Windlas Biotech Limited, one of India’s prominent pharmaceutical formulations manufacturers and CDMO players, announced its Q4 FY26 results along with a dividend recommendation for shareholders. The company continues to strengthen its presence across contract manufacturing, trade generics, and export-focused pharmaceutical businesses.
Windlas Biotech currently commands a market capitalization of Rs. 1,633 crore, with the stock trading around Rs. 779 down by 0.50% compared to its previous close of Rs. 782. The company has maintained healthy return ratios with ROCE at 15.9 percent and ROE at 12.2 percent. The stock touched a 52-week high of Rs. 1,098 and a low of Rs. 697.
Windlas Biotech reported revenue of Rs. 238 crore in Q4 FY26, compared to Rs. 233 crore in Q3 FY26 and Rs. 203 crore in Q4 FY25. Revenue grew by around 2 percent QoQ and nearly 17 percent YoY, supported by steady demand across pharmaceutical manufacturing and CDMO operations.
Operating profit stood at Rs. 25 crore during Q4 FY26 as against Rs. 24 crore in Q3 FY26 and Rs. 26 crore in Q4 FY25. Operating profit improved by about 4 percent sequentially, while margins moderated slightly on a yearly basis with OPM standing at 11 percent.
Profit before tax came in at Rs. 20 crore in Q4 FY26 compared to Rs. 20 crore in Q3 FY26 and Rs. 21 crore in Q4 FY25, remaining broadly stable across periods.
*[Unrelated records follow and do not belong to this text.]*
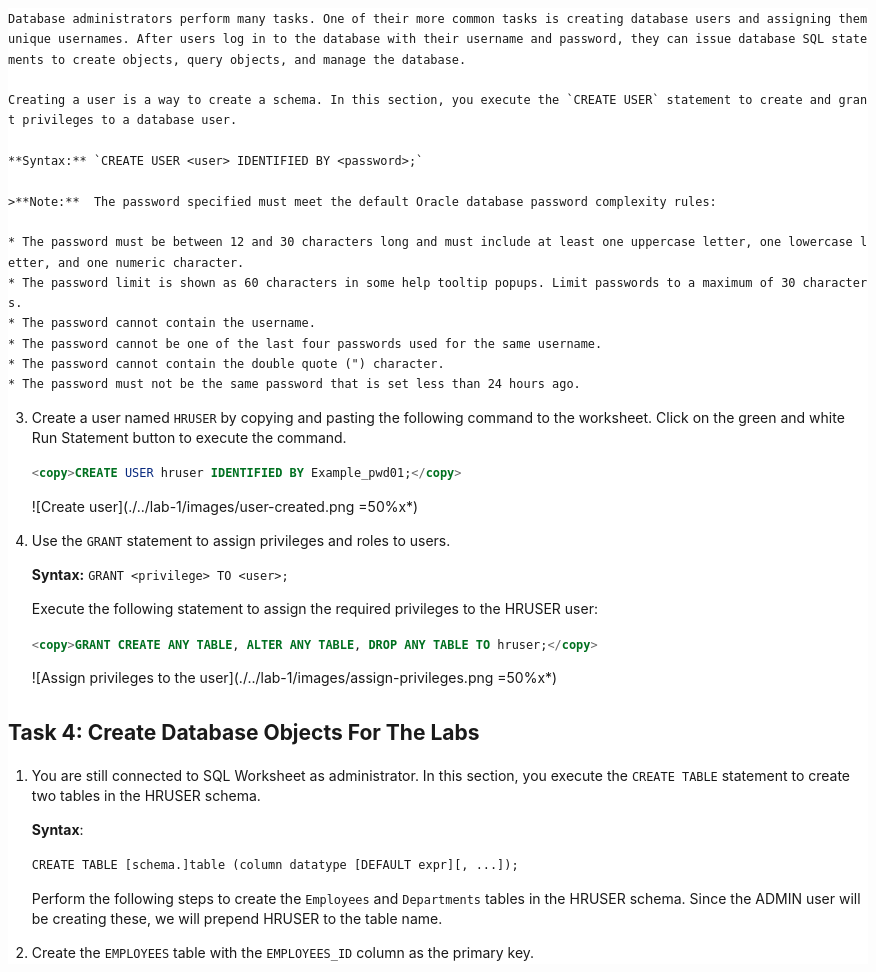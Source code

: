     Database administrators perform many tasks. One of their more common tasks is creating database users and assigning them unique usernames. After users log in to the database with their username and password, they can issue database SQL statements to create objects, query objects, and manage the database.

    Creating a user is a way to create a schema. In this section, you execute the `CREATE USER` statement to create and grant privileges to a database user.

    **Syntax:** `CREATE USER <user> IDENTIFIED BY <password>;`

    >**Note:**  The password specified must meet the default Oracle database password complexity rules:

    * The password must be between 12 and 30 characters long and must include at least one uppercase letter, one lowercase letter, and one numeric character.
    * The password limit is shown as 60 characters in some help tooltip popups. Limit passwords to a maximum of 30 characters.
    * The password cannot contain the username.
    * The password cannot be one of the last four passwords used for the same username.
    * The password cannot contain the double quote (") character.
    * The password must not be the same password that is set less than 24 hours ago.

3. Create a user named `HRUSER` by copying and pasting the following command to the worksheet. Click on the green and white Run Statement button to execute the command.

    ```sql
    <copy>CREATE USER hruser IDENTIFIED BY Example_pwd01;</copy>
    ```

    ![Create user](./../lab-1/images/user-created.png =50%x*)

4. Use the `GRANT` statement to assign privileges and roles to users.

    **Syntax:** `GRANT <privilege> TO <user>;`

    Execute the following statement to assign the required privileges to the HRUSER user:

    ```sql
    <copy>GRANT CREATE ANY TABLE, ALTER ANY TABLE, DROP ANY TABLE TO hruser;</copy>
    ```

    ![Assign privileges to the user](./../lab-1/images/assign-privileges.png =50%x*)

## Task 4: Create Database Objects For The Labs

1. You are still connected to SQL Worksheet as administrator. In this section, you execute the `CREATE TABLE` statement to create two tables in the HRUSER schema.

    **Syntax**:
	```
	CREATE TABLE [schema.]table (column datatype [DEFAULT expr][, ...]);
	```

    Perform the following steps to create the `Employees` and `Departments` tables in the HRUSER schema. Since the ADMIN user will be creating these, we will prepend HRUSER to the table name.

3. Create the `EMPLOYEES` table with the `EMPLOYEES_ID` column as the primary key.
Net profit stood at Rs. 16 crore during Q4 FY26, compared to Rs. 15 crore in Q3 FY26 and Rs. 16 crore in Q4 FY25. Net profit increased by nearly 7 percent QoQ while remaining stable on a YoY basis.
The Board of Directors recommended a dividend of Rs. 6.30 per equity share of face value Rs. 5 each for FY26, representing a 126 percent dividend payout. The dividend is subject to shareholder approval at the upcoming Annual General Meeting (AGM) and will be credited within 30 days from the conclusion of the meeting.
Industry Outlook
India’s pharmaceutical market is expected to surpass Rs. 11 lakh crore by 2030, supported by rising healthcare expenditure, increasing chronic disease prevalence, and strong export demand. Government initiatives such as the PLI scheme and API manufacturing incentives continue to strengthen domestic pharmaceutical manufacturing capabilities.
India also remains one of the world’s largest suppliers of generic medicines, with over 2,000 WHO-GMP approved facilities and a strong presence in regulated markets. Rising outsourcing demand and growing CDMO opportunities are expected to support long-term growth for companies like Windlas Biotech.
Windlas Biotech delivered a stable Q4 FY26 performance with steady revenue growth and resilient profitability despite margin pressure. The company’s healthy dividend payout, expanding manufacturing capabilities, and strong positioning in the pharmaceutical CDMO segment continue to support its long-term growth outlook amid rising domestic and global healthcare demand.